So let’s try the following approach to find him:

select CustomerID
from Orders
group by CustomerID
having min(OrderDate)=max(OrderDate)
and min(OrderDate)='1996-07-18'
/*
CustomerID
----------
CENTC
*/
Well that’s nice, but a CustomerID really doesn’t mean anything to me. I really want to know the Company’s Name. So let’s take the above query and JOIN it with the Customers table:

select o.CustomerID
,c.CompanyName
from (select CustomerID
from Orders
group by CustomerID
having min(OrderDate)=max(OrderDate)
and min(OrderDate)='1996-07-18') o
join Customers c on o.CustomerID=c.CustomerID
/*
CustomerID CompanyName
---------- ----------------------------------------
CENTC Centro comercial Moctezuma
*/
Yep, that’s the guy! Centro commercial Moctezuma.

But wait a second… What was it that I had said again? I said, “this customer placed ALL his orders on 1996-07-18.”



Hey, isn’t there an ALL operator in SQL that hardly anyone ever uses? We could put together a query using that, and the query will be much more intuitive and easier to read! Hmmm… I wonder why this cool ALL operator isn’t used much… it seems to be pretty useful in this particular situation.

So let’s put together the following query, using a correlated sub-query, to return customers who have ALL their orders placed on 1996-07-18:

select CustomerID,CompanyName
from Customers
where '1996-07-18' = all (select OrderDate
from Orders
where CustomerID=Customers.CustomerID)
/*
CustomerID CompanyName
---------- ----------------------------------------
CENTC Centro comercial Moctezuma
FISSA FISSA Fabrica Inter. Salchichas S.A.
PARIS Paris spécialités
*/
Now ho-old on thar’! Our very first query only returned one customer. Who the heck are these other two guys?

Wait… let’s check their orders:

select OrderID,OrderDate
from Orders
where CustomerID in ('FISSA','PARIS')
/*
OrderID OrderDate
----------- -----------------------
NOTHING! NADA! ZIP! NO ORDERS FOR THESE GUYS!
DO NOT PASS GO! DO NOT COLLECT $200!
*/
Huh?

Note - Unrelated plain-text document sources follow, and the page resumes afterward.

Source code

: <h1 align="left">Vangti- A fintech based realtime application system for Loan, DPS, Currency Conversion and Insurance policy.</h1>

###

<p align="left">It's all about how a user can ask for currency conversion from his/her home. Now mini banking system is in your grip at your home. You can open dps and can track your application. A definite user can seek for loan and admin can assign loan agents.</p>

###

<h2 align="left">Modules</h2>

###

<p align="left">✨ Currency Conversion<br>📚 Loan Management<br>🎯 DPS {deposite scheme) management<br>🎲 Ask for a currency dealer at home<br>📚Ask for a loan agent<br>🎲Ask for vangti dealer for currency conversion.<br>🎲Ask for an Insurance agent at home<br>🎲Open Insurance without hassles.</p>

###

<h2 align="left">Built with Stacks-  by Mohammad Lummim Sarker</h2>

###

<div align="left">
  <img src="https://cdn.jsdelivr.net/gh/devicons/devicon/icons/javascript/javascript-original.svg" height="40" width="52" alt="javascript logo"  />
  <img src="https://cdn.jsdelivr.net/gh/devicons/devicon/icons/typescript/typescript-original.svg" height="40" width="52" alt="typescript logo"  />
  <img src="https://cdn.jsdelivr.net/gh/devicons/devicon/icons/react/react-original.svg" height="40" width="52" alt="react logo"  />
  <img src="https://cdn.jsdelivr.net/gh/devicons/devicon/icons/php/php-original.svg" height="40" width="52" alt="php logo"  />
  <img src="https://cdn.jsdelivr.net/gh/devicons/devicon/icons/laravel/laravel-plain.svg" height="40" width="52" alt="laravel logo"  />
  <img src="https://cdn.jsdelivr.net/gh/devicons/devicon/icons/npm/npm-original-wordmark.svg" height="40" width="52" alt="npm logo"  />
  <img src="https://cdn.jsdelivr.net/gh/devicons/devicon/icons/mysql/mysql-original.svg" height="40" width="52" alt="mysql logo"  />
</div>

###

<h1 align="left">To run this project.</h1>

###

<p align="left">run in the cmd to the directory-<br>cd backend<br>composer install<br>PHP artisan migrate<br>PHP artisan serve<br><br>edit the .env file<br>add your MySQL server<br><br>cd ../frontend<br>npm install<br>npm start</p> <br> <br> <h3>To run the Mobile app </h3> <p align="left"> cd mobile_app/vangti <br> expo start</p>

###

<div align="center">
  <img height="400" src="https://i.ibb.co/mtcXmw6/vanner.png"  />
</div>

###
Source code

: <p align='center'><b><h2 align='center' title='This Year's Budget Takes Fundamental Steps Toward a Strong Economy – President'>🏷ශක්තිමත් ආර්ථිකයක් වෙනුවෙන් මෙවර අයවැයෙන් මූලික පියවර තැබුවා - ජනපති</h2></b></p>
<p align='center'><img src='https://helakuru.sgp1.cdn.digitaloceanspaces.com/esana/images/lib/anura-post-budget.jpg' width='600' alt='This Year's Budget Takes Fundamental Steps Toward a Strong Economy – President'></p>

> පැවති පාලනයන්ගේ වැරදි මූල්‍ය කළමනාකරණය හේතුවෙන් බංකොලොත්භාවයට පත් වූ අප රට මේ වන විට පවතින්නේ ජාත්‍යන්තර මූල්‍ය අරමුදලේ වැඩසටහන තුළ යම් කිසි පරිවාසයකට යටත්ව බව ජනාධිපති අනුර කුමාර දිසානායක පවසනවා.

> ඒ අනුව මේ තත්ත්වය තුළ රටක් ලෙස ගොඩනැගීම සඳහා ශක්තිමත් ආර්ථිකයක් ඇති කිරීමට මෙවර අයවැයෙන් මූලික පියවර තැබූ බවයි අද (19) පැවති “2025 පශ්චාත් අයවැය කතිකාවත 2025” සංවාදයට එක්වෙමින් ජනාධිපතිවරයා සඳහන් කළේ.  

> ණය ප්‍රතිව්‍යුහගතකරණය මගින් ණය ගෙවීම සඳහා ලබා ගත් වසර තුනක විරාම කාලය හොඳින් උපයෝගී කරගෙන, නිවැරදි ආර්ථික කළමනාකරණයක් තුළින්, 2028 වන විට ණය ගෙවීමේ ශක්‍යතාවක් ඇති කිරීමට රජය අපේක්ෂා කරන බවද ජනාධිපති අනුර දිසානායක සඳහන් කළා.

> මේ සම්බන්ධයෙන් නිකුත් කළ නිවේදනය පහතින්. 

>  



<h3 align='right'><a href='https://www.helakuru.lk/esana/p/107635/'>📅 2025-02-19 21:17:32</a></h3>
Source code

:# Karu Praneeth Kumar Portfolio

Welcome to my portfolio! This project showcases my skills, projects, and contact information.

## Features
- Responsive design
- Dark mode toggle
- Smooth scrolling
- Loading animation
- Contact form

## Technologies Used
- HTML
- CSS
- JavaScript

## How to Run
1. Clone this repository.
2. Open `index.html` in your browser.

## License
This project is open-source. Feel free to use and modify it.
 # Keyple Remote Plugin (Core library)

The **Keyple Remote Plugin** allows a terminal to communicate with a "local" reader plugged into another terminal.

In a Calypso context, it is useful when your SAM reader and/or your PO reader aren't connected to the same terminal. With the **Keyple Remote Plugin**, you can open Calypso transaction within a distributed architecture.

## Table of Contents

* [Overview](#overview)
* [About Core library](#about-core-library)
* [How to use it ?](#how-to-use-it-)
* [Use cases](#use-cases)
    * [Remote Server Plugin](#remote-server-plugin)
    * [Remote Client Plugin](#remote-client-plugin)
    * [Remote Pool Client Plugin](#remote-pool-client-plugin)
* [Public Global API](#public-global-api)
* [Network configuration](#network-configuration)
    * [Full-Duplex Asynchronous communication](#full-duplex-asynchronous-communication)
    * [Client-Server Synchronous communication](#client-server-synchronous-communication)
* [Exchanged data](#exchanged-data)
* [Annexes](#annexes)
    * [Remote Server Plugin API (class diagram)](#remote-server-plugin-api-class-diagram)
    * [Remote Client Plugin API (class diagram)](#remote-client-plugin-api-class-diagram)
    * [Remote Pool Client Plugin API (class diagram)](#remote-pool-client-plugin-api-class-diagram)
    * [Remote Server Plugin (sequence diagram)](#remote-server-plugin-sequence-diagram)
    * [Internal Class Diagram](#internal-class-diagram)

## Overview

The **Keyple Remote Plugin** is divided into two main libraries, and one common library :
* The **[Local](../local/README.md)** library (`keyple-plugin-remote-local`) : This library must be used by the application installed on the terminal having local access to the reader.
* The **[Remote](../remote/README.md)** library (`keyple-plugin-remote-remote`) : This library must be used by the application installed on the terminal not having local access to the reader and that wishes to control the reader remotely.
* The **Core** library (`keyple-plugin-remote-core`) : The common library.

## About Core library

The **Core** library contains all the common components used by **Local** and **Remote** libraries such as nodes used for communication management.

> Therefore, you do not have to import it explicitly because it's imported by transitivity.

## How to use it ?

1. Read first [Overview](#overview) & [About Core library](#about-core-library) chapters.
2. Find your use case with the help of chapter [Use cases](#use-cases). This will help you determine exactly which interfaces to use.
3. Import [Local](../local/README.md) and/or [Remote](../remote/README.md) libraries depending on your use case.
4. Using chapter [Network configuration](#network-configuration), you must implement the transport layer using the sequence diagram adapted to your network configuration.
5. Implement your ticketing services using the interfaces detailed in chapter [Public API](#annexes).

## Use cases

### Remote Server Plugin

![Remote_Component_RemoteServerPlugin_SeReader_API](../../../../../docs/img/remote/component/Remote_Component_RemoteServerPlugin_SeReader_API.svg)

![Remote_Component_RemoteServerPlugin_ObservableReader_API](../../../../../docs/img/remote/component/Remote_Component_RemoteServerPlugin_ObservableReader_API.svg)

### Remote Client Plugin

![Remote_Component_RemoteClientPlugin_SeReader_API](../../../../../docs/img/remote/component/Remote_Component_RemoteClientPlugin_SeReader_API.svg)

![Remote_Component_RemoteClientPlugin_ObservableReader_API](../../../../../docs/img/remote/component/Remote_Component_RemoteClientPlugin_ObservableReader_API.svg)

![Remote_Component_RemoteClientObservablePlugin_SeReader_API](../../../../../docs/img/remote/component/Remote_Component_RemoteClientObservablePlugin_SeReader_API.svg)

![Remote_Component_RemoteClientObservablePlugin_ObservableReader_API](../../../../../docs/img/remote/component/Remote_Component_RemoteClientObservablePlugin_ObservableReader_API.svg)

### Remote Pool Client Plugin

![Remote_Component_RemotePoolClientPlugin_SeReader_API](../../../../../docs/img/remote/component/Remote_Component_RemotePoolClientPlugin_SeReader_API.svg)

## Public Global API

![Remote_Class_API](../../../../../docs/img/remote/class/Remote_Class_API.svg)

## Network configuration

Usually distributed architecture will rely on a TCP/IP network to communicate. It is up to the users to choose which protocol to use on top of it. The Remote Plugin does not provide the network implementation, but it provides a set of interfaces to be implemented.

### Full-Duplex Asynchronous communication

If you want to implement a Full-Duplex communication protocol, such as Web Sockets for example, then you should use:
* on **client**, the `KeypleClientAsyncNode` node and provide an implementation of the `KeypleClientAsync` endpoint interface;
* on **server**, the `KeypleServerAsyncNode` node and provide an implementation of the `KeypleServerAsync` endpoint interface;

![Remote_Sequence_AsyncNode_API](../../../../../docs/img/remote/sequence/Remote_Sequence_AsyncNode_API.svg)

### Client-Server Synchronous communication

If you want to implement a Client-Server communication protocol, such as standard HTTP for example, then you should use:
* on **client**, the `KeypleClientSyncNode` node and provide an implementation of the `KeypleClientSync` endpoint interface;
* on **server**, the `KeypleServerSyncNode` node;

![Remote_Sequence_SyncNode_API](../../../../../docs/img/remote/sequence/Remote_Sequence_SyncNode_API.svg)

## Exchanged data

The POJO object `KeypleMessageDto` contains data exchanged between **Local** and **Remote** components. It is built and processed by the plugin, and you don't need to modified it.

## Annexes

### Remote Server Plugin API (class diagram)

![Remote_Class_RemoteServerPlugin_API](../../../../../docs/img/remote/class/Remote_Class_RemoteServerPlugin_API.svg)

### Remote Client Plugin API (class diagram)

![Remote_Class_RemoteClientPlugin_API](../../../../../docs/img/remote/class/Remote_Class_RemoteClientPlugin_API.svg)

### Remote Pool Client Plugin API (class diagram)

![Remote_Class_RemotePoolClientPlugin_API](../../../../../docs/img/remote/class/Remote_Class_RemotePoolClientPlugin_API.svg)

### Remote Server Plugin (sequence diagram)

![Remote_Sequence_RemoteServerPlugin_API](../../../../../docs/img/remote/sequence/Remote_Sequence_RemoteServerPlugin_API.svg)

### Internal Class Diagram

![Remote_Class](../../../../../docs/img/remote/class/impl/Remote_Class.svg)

What’s going on here? I thought the query with the ALL operator was quite specific and quite straightforward. Why did these jokers with no orders come out in the result?

Just to experiment further, instead of equals ALL, what about other comparison operators… greater than ALL, less than ALL, and not equal to ALL?

FISSA and PARIS appear in the result set of every one of those queries too!

Jeez, these two guys really get around… They’re like magicians. All their orders are EQUAL to 1996-07-18, and all their orders are GREATER than 1996-07-18, and all their orders are LESS then 1996-07-18, and all their orders are NOT EQUAL to 1996-07-18.

That just sounds… strange.

So what gives? Why does ALL give these weird results?

Well, to explain the behavior of the ALL operator, we must also look at the operators ANY and SOME. ANY and SOME are interchangeable and exactly the same in every respect, so I will just address ANY for the rest of this article. (Sorry ‘bout that, SOME).

To gain an understanding of the behavior of ALL and ANY, try the following experiment. Get a small box, and label it Box#1. Put a nickel (5 cents), a dime (10 cents), and a quarter (25 cents) inside. Give it to a family member and ask him/her the following questions:

Question 1: “Is twenty-five cents worth more than ANY of the coins in Box#1?”
Question 2: “Is twenty-five cents worth more than ALL (EACH) of the coins in Box#1?”
Question 3: “Is twenty-five cents worth the same as ANY of the coins in Box#1?”
Question 4: “Is twenty-five cents worth the same as ALL (EACH) of the coins in Box#1?”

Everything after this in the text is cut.